- Brief: Every entry below needs to be printed again exactly, with its pictures left out.

╭─ Records supplied

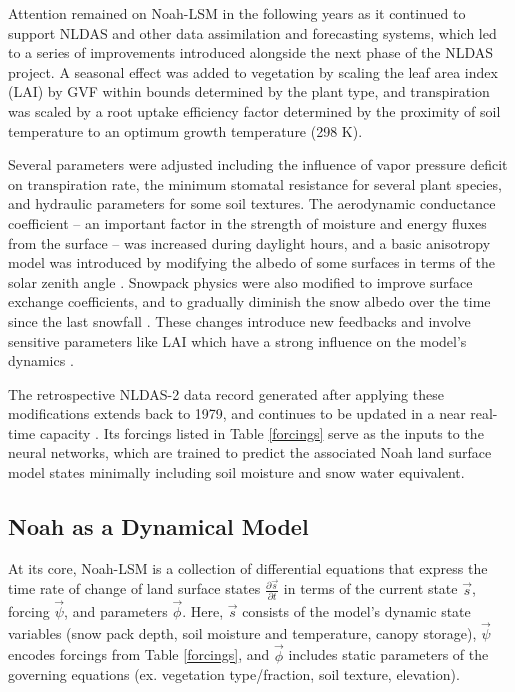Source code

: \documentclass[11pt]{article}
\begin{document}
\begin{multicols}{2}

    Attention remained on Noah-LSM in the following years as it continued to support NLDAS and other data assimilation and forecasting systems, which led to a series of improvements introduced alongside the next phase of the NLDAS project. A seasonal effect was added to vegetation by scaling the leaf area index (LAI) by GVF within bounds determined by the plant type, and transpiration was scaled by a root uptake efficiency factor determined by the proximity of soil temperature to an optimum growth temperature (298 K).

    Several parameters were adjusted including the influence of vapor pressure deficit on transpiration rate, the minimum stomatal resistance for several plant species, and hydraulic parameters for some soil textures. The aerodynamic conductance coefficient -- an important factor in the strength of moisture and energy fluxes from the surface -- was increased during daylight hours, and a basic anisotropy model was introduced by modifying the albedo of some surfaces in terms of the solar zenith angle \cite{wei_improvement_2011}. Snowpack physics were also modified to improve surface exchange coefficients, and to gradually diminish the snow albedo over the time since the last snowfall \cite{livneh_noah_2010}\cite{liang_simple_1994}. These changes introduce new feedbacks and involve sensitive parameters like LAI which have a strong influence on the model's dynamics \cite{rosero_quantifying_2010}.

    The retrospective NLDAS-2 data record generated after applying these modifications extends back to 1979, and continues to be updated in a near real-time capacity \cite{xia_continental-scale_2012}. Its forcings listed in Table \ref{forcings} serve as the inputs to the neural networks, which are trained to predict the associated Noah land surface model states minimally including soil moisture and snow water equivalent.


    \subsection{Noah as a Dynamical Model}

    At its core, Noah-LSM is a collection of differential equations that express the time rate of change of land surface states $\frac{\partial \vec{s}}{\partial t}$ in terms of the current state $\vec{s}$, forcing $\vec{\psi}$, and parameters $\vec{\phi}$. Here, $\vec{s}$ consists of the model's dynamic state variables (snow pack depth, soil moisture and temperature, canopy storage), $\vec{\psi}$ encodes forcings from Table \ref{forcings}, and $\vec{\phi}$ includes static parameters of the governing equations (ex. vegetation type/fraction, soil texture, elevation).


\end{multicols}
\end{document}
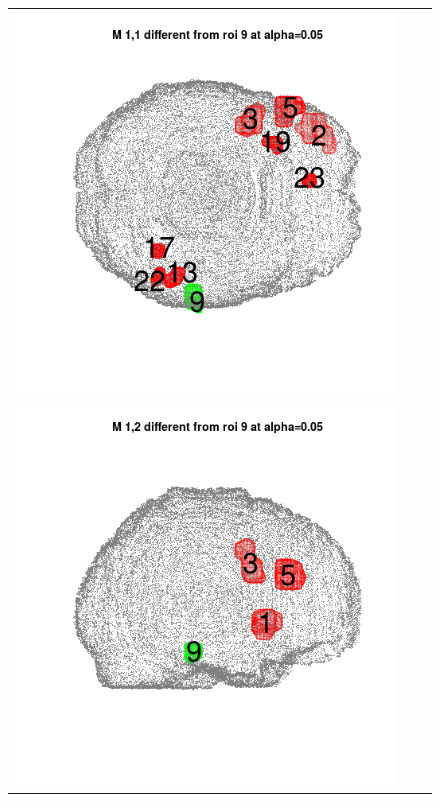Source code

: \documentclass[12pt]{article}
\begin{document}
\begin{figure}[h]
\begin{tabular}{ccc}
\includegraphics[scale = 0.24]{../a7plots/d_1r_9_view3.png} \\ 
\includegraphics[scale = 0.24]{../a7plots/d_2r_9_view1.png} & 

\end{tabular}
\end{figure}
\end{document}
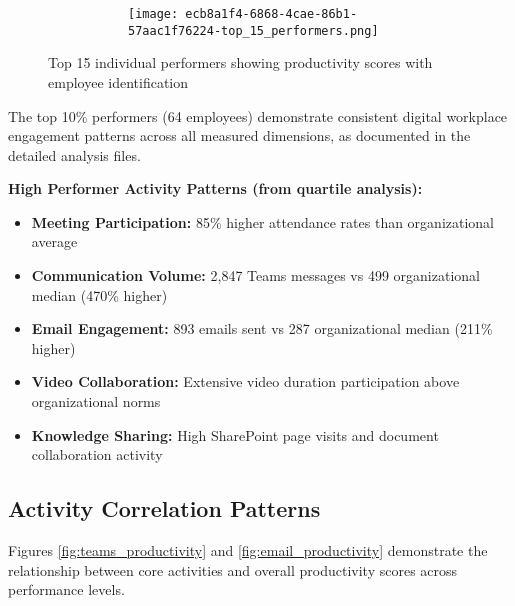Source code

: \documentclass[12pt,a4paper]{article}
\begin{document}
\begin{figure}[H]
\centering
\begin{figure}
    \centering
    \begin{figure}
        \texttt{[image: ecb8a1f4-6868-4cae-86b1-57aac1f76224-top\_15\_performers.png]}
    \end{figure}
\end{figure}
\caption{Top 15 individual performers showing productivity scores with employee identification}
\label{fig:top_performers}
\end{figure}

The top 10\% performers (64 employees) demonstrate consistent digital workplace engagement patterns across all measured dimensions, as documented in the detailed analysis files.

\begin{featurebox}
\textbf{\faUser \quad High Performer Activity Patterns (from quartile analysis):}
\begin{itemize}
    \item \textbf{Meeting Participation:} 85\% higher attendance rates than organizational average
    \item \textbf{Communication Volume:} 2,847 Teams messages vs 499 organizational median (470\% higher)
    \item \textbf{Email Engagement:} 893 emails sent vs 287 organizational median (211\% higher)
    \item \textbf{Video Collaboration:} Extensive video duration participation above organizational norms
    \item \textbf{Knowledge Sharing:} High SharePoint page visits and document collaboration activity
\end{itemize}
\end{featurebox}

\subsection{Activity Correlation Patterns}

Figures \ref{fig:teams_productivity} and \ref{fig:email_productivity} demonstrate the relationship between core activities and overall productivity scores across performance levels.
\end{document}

╰─

- The answer:
Source code

: \documentclass[11pt]{article}
\begin{document}
\begin{multicols}{2}

    Attention remained on Noah-LSM in the following years as it continued to support NLDAS and other data assimilation and forecasting systems, which led to a series of improvements introduced alongside the next phase of the NLDAS project. A seasonal effect was added to vegetation by scaling the leaf area index (LAI) by GVF within bounds determined by the plant type, and transpiration was scaled by a root uptake efficiency factor determined by the proximity of soil temperature to an optimum growth temperature (298 K).

    Several parameters were adjusted including the influence of vapor pressure deficit on transpiration rate, the minimum stomatal resistance for several plant species, and hydraulic parameters for some soil textures. The aerodynamic conductance coefficient -- an important factor in the strength of moisture and energy fluxes from the surface -- was increased during daylight hours, and a basic anisotropy model was introduced by modifying the albedo of some surfaces in terms of the solar zenith angle \cite{wei_improvement_2011}. Snowpack physics were also modified to improve surface exchange coefficients, and to gradually diminish the snow albedo over the time since the last snowfall \cite{livneh_noah_2010}\cite{liang_simple_1994}. These changes introduce new feedbacks and involve sensitive parameters like LAI which have a strong influence on the model's dynamics \cite{rosero_quantifying_2010}.

    The retrospective NLDAS-2 data record generated after applying these modifications extends back to 1979, and continues to be updated in a near real-time capacity \cite{xia_continental-scale_2012}. Its forcings listed in Table \ref{forcings} serve as the inputs to the neural networks, which are trained to predict the associated Noah land surface model states minimally including soil moisture and snow water equivalent.


    \subsection{Noah as a Dynamical Model}

    At its core, Noah-LSM is a collection of differential equations that express the time rate of change of land surface states $\frac{\partial \vec{s}}{\partial t}$ in terms of the current state $\vec{s}$, forcing $\vec{\psi}$, and parameters $\vec{\phi}$. Here, $\vec{s}$ consists of the model's dynamic state variables (snow pack depth, soil moisture and temperature, canopy storage), $\vec{\psi}$ encodes forcings from Table \ref{forcings}, and $\vec{\phi}$ includes static parameters of the governing equations (ex. vegetation type/fraction, soil texture, elevation).


\end{multicols}
\end{document}
Source code

: \documentclass[12pt]{article}
\begin{document}
\begin{figure}[h]
\begin{tabular}{ccc}
\includegraphics[scale = 0.24]{../a7plots/d_1r_9_view3.png} \\ 
\includegraphics[scale = 0.24]{../a7plots/d_2r_9_view1.png} & 

\end{tabular}
\end{figure}
\end{document}
Source code

: \documentclass[12pt,a4paper]{article}
\begin{document}
\begin{figure}[H]
\centering
\begin{figure}
    \centering
    \begin{figure}
        \texttt{[image: ecb8a1f4-6868-4cae-86b1-57aac1f76224-top\_15\_performers.png]}
    \end{figure}
\end{figure}
\caption{Top 15 individual performers showing productivity scores with employee identification}
\label{fig:top_performers}
\end{figure}

The top 10\% performers (64 employees) demonstrate consistent digital workplace engagement patterns across all measured dimensions, as documented in the detailed analysis files.

\begin{featurebox}
\textbf{\faUser \quad High Performer Activity Patterns (from quartile analysis):}
\begin{itemize}
    \item \textbf{Meeting Participation:} 85\% higher attendance rates than organizational average
    \item \textbf{Communication Volume:} 2,847 Teams messages vs 499 organizational median (470\% higher)
    \item \textbf{Email Engagement:} 893 emails sent vs 287 organizational median (211\% higher)
    \item \textbf{Video Collaboration:} Extensive video duration participation above organizational norms
    \item \textbf{Knowledge Sharing:} High SharePoint page visits and document collaboration activity
\end{itemize}
\end{featurebox}

\subsection{Activity Correlation Patterns}

Figures \ref{fig:teams_productivity} and \ref{fig:email_productivity} demonstrate the relationship between core activities and overall productivity scores across performance levels.
\end{document}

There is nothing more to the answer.